Fast Object Tracking

Purpose: Track the motion of a tennis ball in real-time using a webcam.



Why bother?

Being able to quickly track an object opens up interesting possibilities within the realm of Human-Computer Interaction. As an example, any trackable object can quickly and easily be used as a mouse replacement - creating a direct relationship between the object's position and the placement of the mouse cursor. The implementation that I chose was done so specifically to fulfill the role of creating a digital goalie to be paired with a non-digital hockey game.
 


Equipment:

Note: OpenCV is not required for this project, I merely use it to grab frames from the webcam.


Synopsis

Generally speaking, these are the steps that I take in determining the location of the ball, taking a webcam frame as input:
  1. Generate Heuristic for Object Identification
  2. Perform automated background removal
  3. Compute Integral Image
  4. Isolate region of highest intensity in image
  5. Compute coordinates of actual object based on intensity data


Heuristic Generation

This is the weakest part of this algorithm, as for my simple example I had control over a number of conditions of my environment. Shortcomings here include dependency on consistent lighting throughout execution, as well as vulnerability to lose objects that have shadows cast on them. There are numerous ways of doing this, most of them more robust than this- however, this is very fast and suited the need for my application. Benefits of this simple technique are that it's simple (and thus easy to implement), and also that it responds very well to near total occlusion (try covering the tennis ball with your hand, leaving only small gaps between your fingers).
  1. Take a picture of your object (no flash) in the lighting conditions in which you will be using the algorithm.
  2. Crop out all but a rectangle encompassing the middle of the object (example: )
  3. Take some piece of color-based information from the sample given. In my example I was using the color average of the entire tile. This works due to the homogeneity of color inherent to tennis balls. To avoid the lighting dependency I considered using the ratios of the channels of the color averages against eachother, but ultimately never ended up implementing it.

    I'm sure using an image derivative (of a more complex or patterned object) could be utilized for this, comparing/evaluating the distance of corners/edges between the control (sample) image and the live feed. This would have been entirely over-engineering a solution to the problem I faced and I have thus left it to theory.


Background Elimination

Now that we have an idea of what our object "looks like" to the computer, we can proceed to eliminate anything that doesn't fit the heuristic we're using. When using something as simple as a color average, you need only set every pixel outside TOLERANCE distance from TARGET (color average) color to 0. TOLERANCE can vary depending on your conditions, I would recommend either writing a calibration utility or merely looking at the background-removal function's results and tinkering with it iteratively.

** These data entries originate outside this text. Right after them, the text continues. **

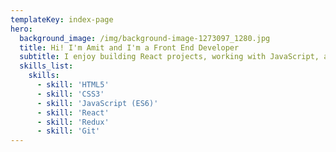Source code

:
```yaml
---
templateKey: index-page
hero:
  background_image: /img/background-image-1273097_1280.jpg
  title: Hi! I'm Amit and I'm a Front End Developer
  subtitle: I enjoy building React projects, working with JavaScript, and making UI that looks interesting. Let's make something awesome.
  skills_list:
    skills:
      - skill: 'HTML5'
      - skill: 'CSS3'
      - skill: 'JavaScript (ES6)'
      - skill: 'React'
      - skill: 'Redux'
      - skill: 'Git'
---
```


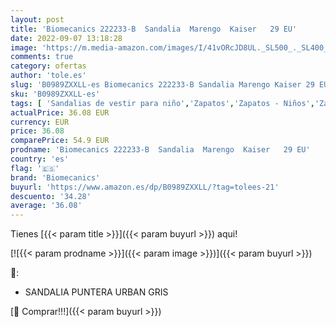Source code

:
 ```yaml
---
layout: post
title: 'Biomecanics 222233-B  Sandalia  Marengo  Kaiser   29 EU'
date: 2022-09-07 13:18:28
image: 'https://m.media-amazon.com/images/I/41vORcJD8UL._SL500_._SL400_.jpg'
comments: true
category: ofertas
author: 'tole.es'
slug: 'B0989ZXXLL-es Biomecanics 222233-B Sandalia Marengo Kaiser 29 EU'
sku: 'B0989ZXXLL-es'
tags: [ 'Sandalias de vestir para niño','Zapatos','Zapatos - Niños','Zapatos y complementos','biomecanics','sandalia','🇪🇸', ]
actualPrice: 36.08 EUR
currency: EUR
price: 36.08
comparePrice: 54.9 EUR
prodname: 'Biomecanics 222233-B  Sandalia  Marengo  Kaiser   29 EU'
country: 'es'
flag: '🇪🇸'
brand: 'Biomecanics'
buyurl: 'https://www.amazon.es/dp/B0989ZXXLL/?tag=tolees-21'
descuento: '34.28'
average: '36.08'
---
```


Tienes [{{< param title >}}]({{< param buyurl >}}) aqui!

[![{{< param prodname >}}]({{< param image >}})]({{< param buyurl >}})

🔎:

- SANDALIA PUNTERA URBAN GRIS

[🛒 Comprar!!!]({{< param buyurl >}})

For those merely following what I've done to duplicate the effect: Zero out all pixel values (across all channels) that do not come within your specified tolerance of your color average.
 


Integral Image

Now, take the image that had background processing applied to it and compute the integral image. Essentially, this means that (starting from the top left at position (0,0)) the value at (n,n) = (n-1,n) + (n,n-1) - (n-1,n-1). If (n-1,n), (n,n-1), or (n-1,n-1) does not exist, assume it to be 0.

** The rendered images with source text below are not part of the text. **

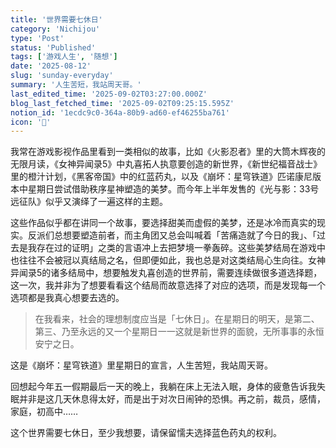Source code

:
 ```yaml
---
title: '世界需要七休日'
category: 'Nichijou'
type: 'Post'
status: 'Published'
tags: ['游戏人生', '随想']
date: '2025-08-12'
slug: 'sunday-everyday'
summary: '人生苦短，我站周天哥。'
last_edited_time: '2025-09-02T03:27:00.000Z'
blog_last_fetched_time: '2025-09-02T09:25:15.595Z'
notion_id: '1ecdc9c0-364a-80b9-ad60-ef46255ba761'
icon: '🛫'
---
```


我常在游戏影视作品里看到一类相似的故事，比如《火影忍者》里的大筒木辉夜的无限月读，《女神异闻录5》中丸喜拓人执意要创造的新世界，《新世纪福音战士》里的橙汁计划，《黑客帝国》中的红蓝药丸，以及《崩坏：星穹铁道》匹诺康尼版本中星期日尝试借助秩序星神塑造的美梦。而今年上半年发售的《光与影：33号远征队》似乎又演绎了一遍这样的主题。

这些作品似乎都在讲同一个故事，要选择甜美而虚假的美梦，还是冰冷而真实的现实。反派们总想要塑造前者，而主角团又总会叫喊着「苦痛造就了今日的我」、「过去是我存在过的证明」之类的言语冲上去把梦境一拳轰碎。这些美梦结局在游戏中也往往不会被冠以真结局之名，但即便如此，我也总是对这类结局心生向往。女神异闻录5的诸多结局中，想要触发丸喜创造的世界前，需要连续做很多道选择题，这一次，我并非为了想要看看这个结局而故意选择了对应的选项，而是发现每一个选项都是我真心想要去选的。

> 在我看来，社会的理想制度应当是「七休日」。在星期日的明天，是第二、第三、乃至永远的又一个星期日一一这就是新世界的面貌，无所事事的永恒安宁之日。

这是《崩坏：星穹铁道》里星期日的宣言，人生苦短，我站周天哥。

回想起今年五一假期最后一天的晚上，我躺在床上无法入眠，身体的疲惫告诉我失眠并非是这几天休息得太好，而是出于对次日闹钟的恐惧。再之前，裁员，感情，家庭，初高中……

这个世界需要七休日，至少我想要，请保留懦夫选择蓝色药丸的权利。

This provides a convenient starting step for the intensity isolation method used, as it allows rapid calculation of the intensity of a rectangular area of the image. (MUL is expensive, ADD is not)
 


Intensity Isolation ("Shifting and Constricting Window" Algorithm)

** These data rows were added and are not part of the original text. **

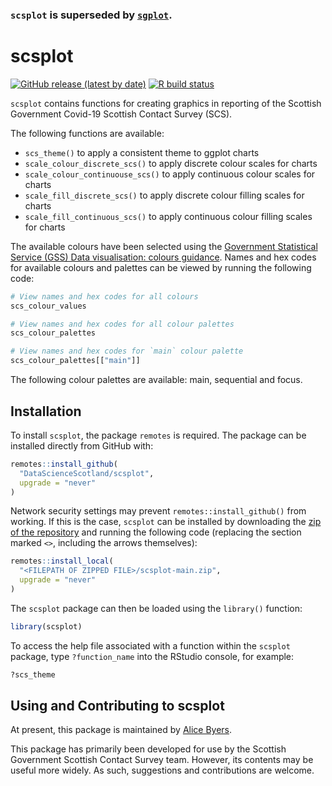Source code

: 
<!-- README.md is generated from README.Rmd. Please edit that file -->

### `scsplot` is superseded by [`sgplot`](https://github.com/DataScienceScotland/sgplot).

# scsplot

[![GitHub release (latest by
date)](https://img.shields.io/github/v/release/DataScienceScotland/scsplot)](https://github.com/DataScienceScotland/scsplot/releases/latest)
[![R build
status](https://github.com/DataScienceScotland/scsplot/workflows/R-CMD-check/badge.svg)](https://github.com/DataScienceScotland/scsplot/actions)

`scsplot` contains functions for creating graphics in reporting of the
Scottish Government Covid-19 Scottish Contact Survey (SCS).

The following functions are available:

  - `scs_theme()` to apply a consistent theme to ggplot charts
  - `scale_colour_discrete_scs()` to apply discrete colour scales for
    charts
  - `scale_colour_continuouse_scs()` to apply continuous colour scales
    for charts
  - `scale_fill_discrete_scs()` to apply discrete colour filling scales
    for charts
  - `scale_fill_continuous_scs()` to apply continuous colour filling
    scales for charts

The available colours have been selected using the [Government
Statistical Service (GSS) Data visualisation: colours
guidance](https://gss.civilservice.gov.uk/policy-store/data-visualisation-colours-in-charts/).
Names and hex codes for available colours and palettes can be viewed by
running the following code:

``` r
# View names and hex codes for all colours
scs_colour_values

# View names and hex codes for all colour palettes
scs_colour_palettes

# View names and hex codes for `main` colour palette
scs_colour_palettes[["main"]]
```

The following colour palettes are available: main, sequential and focus.

## Installation

To install `scsplot`, the package `remotes` is required. The package can
be installed directly from GitHub with:

``` r
remotes::install_github(
  "DataScienceScotland/scsplot",
  upgrade = "never"
)
```

Network security settings may prevent `remotes::install_github()` from
working. If this is the case, `scsplot` can be installed by downloading
the [zip of the
repository](https://github.com/DataScienceScotland/scsplot/archive/main.zip)
and running the following code (replacing the section marked `<>`,
including the arrows themselves):

``` r
remotes::install_local(
  "<FILEPATH OF ZIPPED FILE>/scsplot-main.zip",
  upgrade = "never"
)
```

The `scsplot` package can then be loaded using the `library()` function:

``` r
library(scsplot)
```

To access the help file associated with a function within the `scsplot`
package, type `?function_name` into the RStudio console, for example:

``` r
?scs_theme
```

## Using and Contributing to scsplot

At present, this package is maintained by [Alice
Byers](https://github.com/alicebyers5).

This package has primarily been developed for use by the Scottish
Government Scottish Contact Survey team. However, its contents may be
useful more widely. As such, suggestions and contributions are welcome.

  1. Set initial conditions:
    • Minimum Window Size
    • Window Size Stepdown increment
  2. Set window size to capture_size
    • Set intensity to 1, prevIntensity to 0
  3. Loop while the current intensity is greater than prevIntensity*(1-tolerance) and the windowSize is greater than the minimum window size
    1. Decrement the window size (make sure window size doesn't go beneath minwinsize)
    2. For each possible non-overlapping window position:
      1. Calculate average (per-pixel) intensity of the window using the integral image
      2. If the average intensity is greater than the previous intensity*(1-tolerance)
        • Set prevIntensity to Intensity
        • Set intensity to the average intensity value
        • Store top left point of the window coordinates
        • Store current window size [Note: I was tracking a tennis ball, which is theoretically spherical and can thus be well contained within a square. You can generalize this algorithm to handle rectangles by adding another dimension of window size and constricting appropriately. More explanation on this topic can be found at the end of the description.]
  4. If the window size is greater than some max_size or the intensity is less than some amount proportional to the window size, return a window of size 0. Otherwise, return top left point coordinates and window size information

 


3D Coordinate Translation

Given some information about the true size of an object (width and height in pixels at a fixed distance from the camera), it is certainly possible to measure the true 3D location of the object. Since you are given the object's center and size with this algorithm, it is just a matter of writing a function that takes the size of the fully constricted window as input and outputs a distance 'z'. Your object will then be found within the cube at (Window.x + WindowSizeX/2, Window.y + WindowSizeY/2, z).